### WHAT YOU HAVE TO DO
Go through the listing below and list every line with "need".
BEGIN
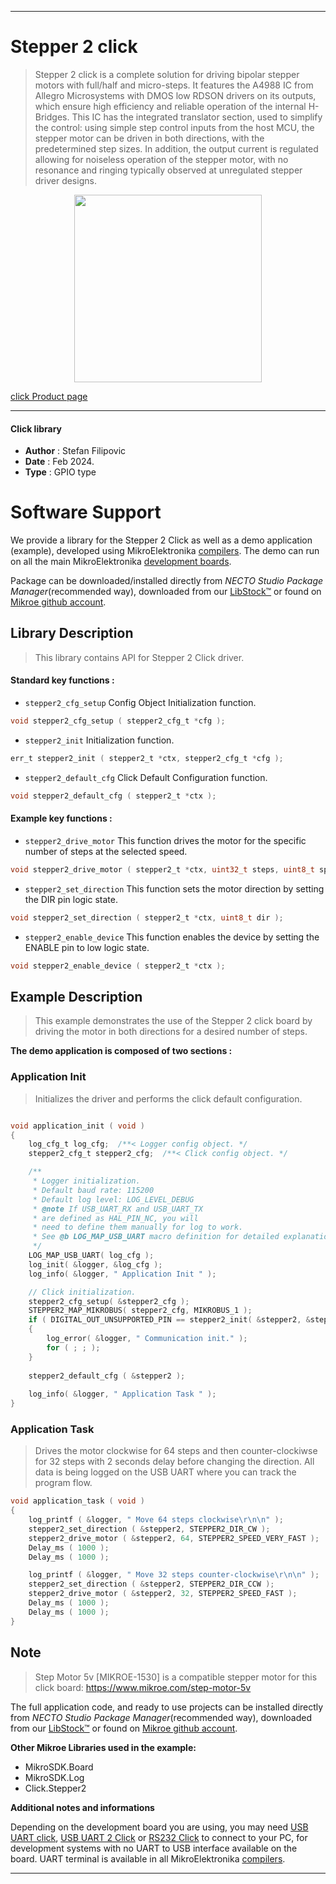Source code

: 
---
# Stepper 2 click

> Stepper 2 click is a complete solution for driving bipolar stepper motors with full/half and micro-steps. It features the A4988 IC from Allegro Microsystems with DMOS low RDSON drivers on its outputs, which ensure high efficiency and reliable operation of the internal H-Bridges. This IC has the integrated translator section, used to simplify the control: using simple step control inputs from the host MCU, the stepper motor can be driven in both directions, with the predetermined step sizes. In addition, the output current is regulated allowing for noiseless operation of the stepper motor, with no resonance and ringing typically observed at unregulated stepper driver designs.

<p align="center">
  <img src="https://download.mikroe.com/images/click_for_ide/stepper2_click.png" height=300px>
</p>

[click Product page](https://www.mikroe.com/stepper-2-click)

---


#### Click library

- **Author**        : Stefan Filipovic
- **Date**          : Feb 2024.
- **Type**          : GPIO type


# Software Support

We provide a library for the Stepper 2 Click
as well as a demo application (example), developed using MikroElektronika
[compilers](https://www.mikroe.com/necto-studio).
The demo can run on all the main MikroElektronika [development boards](https://www.mikroe.com/development-boards).

Package can be downloaded/installed directly from *NECTO Studio Package Manager*(recommended way), downloaded from our [LibStock&trade;](https://libstock.mikroe.com) or found on [Mikroe github account](https://github.com/MikroElektronika/mikrosdk_click_v2/tree/master/clicks).

## Library Description

> This library contains API for Stepper 2 Click driver.

#### Standard key functions :

- `stepper2_cfg_setup` Config Object Initialization function.
```c
void stepper2_cfg_setup ( stepper2_cfg_t *cfg );
```

- `stepper2_init` Initialization function.
```c
err_t stepper2_init ( stepper2_t *ctx, stepper2_cfg_t *cfg );
```

- `stepper2_default_cfg` Click Default Configuration function.
```c
void stepper2_default_cfg ( stepper2_t *ctx );
```

#### Example key functions :

- `stepper2_drive_motor` This function drives the motor for the specific number of steps at the selected speed.
```c
void stepper2_drive_motor ( stepper2_t *ctx, uint32_t steps, uint8_t speed );
```

- `stepper2_set_direction` This function sets the motor direction by setting the DIR pin logic state.
```c
void stepper2_set_direction ( stepper2_t *ctx, uint8_t dir );
```

- `stepper2_enable_device` This function enables the device by setting the ENABLE pin to low logic state.
```c
void stepper2_enable_device ( stepper2_t *ctx );
```

## Example Description

> This example demonstrates the use of the Stepper 2 click board by driving the motor in both directions for a desired number of steps.

**The demo application is composed of two sections :**

### Application Init

> Initializes the driver and performs the click default configuration.

```c

void application_init ( void )
{
    log_cfg_t log_cfg;  /**< Logger config object. */
    stepper2_cfg_t stepper2_cfg;  /**< Click config object. */

    /** 
     * Logger initialization.
     * Default baud rate: 115200
     * Default log level: LOG_LEVEL_DEBUG
     * @note If USB_UART_RX and USB_UART_TX 
     * are defined as HAL_PIN_NC, you will 
     * need to define them manually for log to work. 
     * See @b LOG_MAP_USB_UART macro definition for detailed explanation.
     */
    LOG_MAP_USB_UART( log_cfg );
    log_init( &logger, &log_cfg );
    log_info( &logger, " Application Init " );

    // Click initialization.
    stepper2_cfg_setup( &stepper2_cfg );
    STEPPER2_MAP_MIKROBUS( stepper2_cfg, MIKROBUS_1 );
    if ( DIGITAL_OUT_UNSUPPORTED_PIN == stepper2_init( &stepper2, &stepper2_cfg ) ) 
    {
        log_error( &logger, " Communication init." );
        for ( ; ; );
    }
    
    stepper2_default_cfg ( &stepper2 );
    
    log_info( &logger, " Application Task " );
}

```

### Application Task

> Drives the motor clockwise for 64 steps and then counter-clockiwse for 32 steps
with 2 seconds delay before changing the direction. All data is being logged on
the USB UART where you can track the program flow.

```c
void application_task ( void )
{
    log_printf ( &logger, " Move 64 steps clockwise\r\n\n" );
    stepper2_set_direction ( &stepper2, STEPPER2_DIR_CW );
    stepper2_drive_motor ( &stepper2, 64, STEPPER2_SPEED_VERY_FAST );
    Delay_ms ( 1000 );
    Delay_ms ( 1000 );

    log_printf ( &logger, " Move 32 steps counter-clockwise\r\n\n" );
    stepper2_set_direction ( &stepper2, STEPPER2_DIR_CCW );
    stepper2_drive_motor ( &stepper2, 32, STEPPER2_SPEED_FAST );
    Delay_ms ( 1000 );
    Delay_ms ( 1000 );
}
```

## Note

> Step Motor 5v [MIKROE-1530] is a compatible stepper motor for this click board: https://www.mikroe.com/step-motor-5v

The full application code, and ready to use projects can be installed directly from *NECTO Studio Package Manager*(recommended way), downloaded from our [LibStock&trade;](https://libstock.mikroe.com) or found on [Mikroe github account](https://github.com/MikroElektronika/mikrosdk_click_v2/tree/master/clicks).

**Other Mikroe Libraries used in the example:**

- MikroSDK.Board
- MikroSDK.Log
- Click.Stepper2

**Additional notes and informations**

Depending on the development board you are using, you may need
[USB UART click](https://www.mikroe.com/usb-uart-click),
[USB UART 2 Click](https://www.mikroe.com/usb-uart-2-click) or
[RS232 Click](https://www.mikroe.com/rs232-click) to connect to your PC, for
development systems with no UART to USB interface available on the board. UART
terminal is available in all MikroElektronika
[compilers](https://shop.mikroe.com/compilers).

---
END
### ANSWER TO THE PROBLEM
     * need to define them manually for log to work. 
Depending on the development board you are using, you may need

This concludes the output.